The apocalyptic state of public education is shoving our high school dropouts onto a pathway to the penitentiary. The latest proof comes in recent reports about how Highland Park may resort to a charter system to keep its doors open in September.
 
Not a single article or report that I've seen on the subject has mentioned the fate of programs for high school dropouts. To me, that means we as a society have become so desperate to salvage our public schools from financial collapse that we have calculated our most vulnerable students right out of the equation. This equates to adding them to crime statistics and prison rolls.
 
It is with outrage and urgency that I plead with lawmakers and educational leaders: Please include alternative education programs to rescue dropouts as you strategize ways to keep our schools open. Your investment will spare these young people from a lifetime of poverty and imprisonment that would ultimately cost America millions of dollars.
 
My urgent plea comes at a time when things have never been worse, and I speak from 40 years of experience as pastor of historic Little Rock Missionary Baptist Church in Detroit, just north of Highland Park. I also founded the Detroit Academy of Arts and Sciences, a charter school.
 
Highland Park, Hamtramck, Detroit and countless school districts across the state and nation are struggling to stay afloat in today's perilous financial times.
 
But with emergency managers taking over, it's all too easy to overlook the immense cost that slashing alternative education programs can wreak on our families, our communities and our society.

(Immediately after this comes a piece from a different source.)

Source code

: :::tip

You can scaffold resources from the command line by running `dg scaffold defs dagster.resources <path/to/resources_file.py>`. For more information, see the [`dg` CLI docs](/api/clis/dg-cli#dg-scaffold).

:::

This week, the emergency manager for Highland Park schools recommended that state officials create a Highland Park Public School Academy System to serve about 800 K-12 students this fall. The charter operator would manage state money allocated per-pupil to educate the students, while the manager would resolve the district's debt crisis.
 
If this proposal serves as a prototype for other districts, and does not include alternative education for dropouts, our public education system is essentially giving these young people a pass to the penitentiary. People who drop out of school need help. Their communities lack the resources or power to help them.
 
It is our responsibility as leaders, as lawmakers, as Americans committed to liberty and justice for all, to cast a wide safety net to save our at-risk students.
 
Almost one in four black male dropouts are incarcerated or institutionalized on any given day, according to a 2009 study by Northeastern University's Center for Labor Market Studies.
 
Many of these dropouts cannot operate in a traditional school. That's why they left. Many are forced to work as their families' sole breadwinners.
 
In addition, many dropouts come from generations of men and women who are uneducated, ill, drug-addicted, incarcerated and unemployed. This heritage provides no structure, encouragement or examples that graduating from high school leads to a stable job and better life.
 
The moment a teenager quits school is a point of no return to a life of hope or potential. And it hurts everyone. Especially the economy.
 
America spends $9,644 a year to educate one student, according to the National Center for Education Statistics. But it can cost up to $45,000 to care for an inmate for one year. And it costs our country nearly $50 billion every year to run the prison system, according to the Bureau of Justice Statistics.
 
If we do not answer the call to serve as their only salvation today, we will pay the price tomorrow. And no one will pay a more tragic price than the young teens who were, in the heat of financial crisis, calculated out of society's educational equations.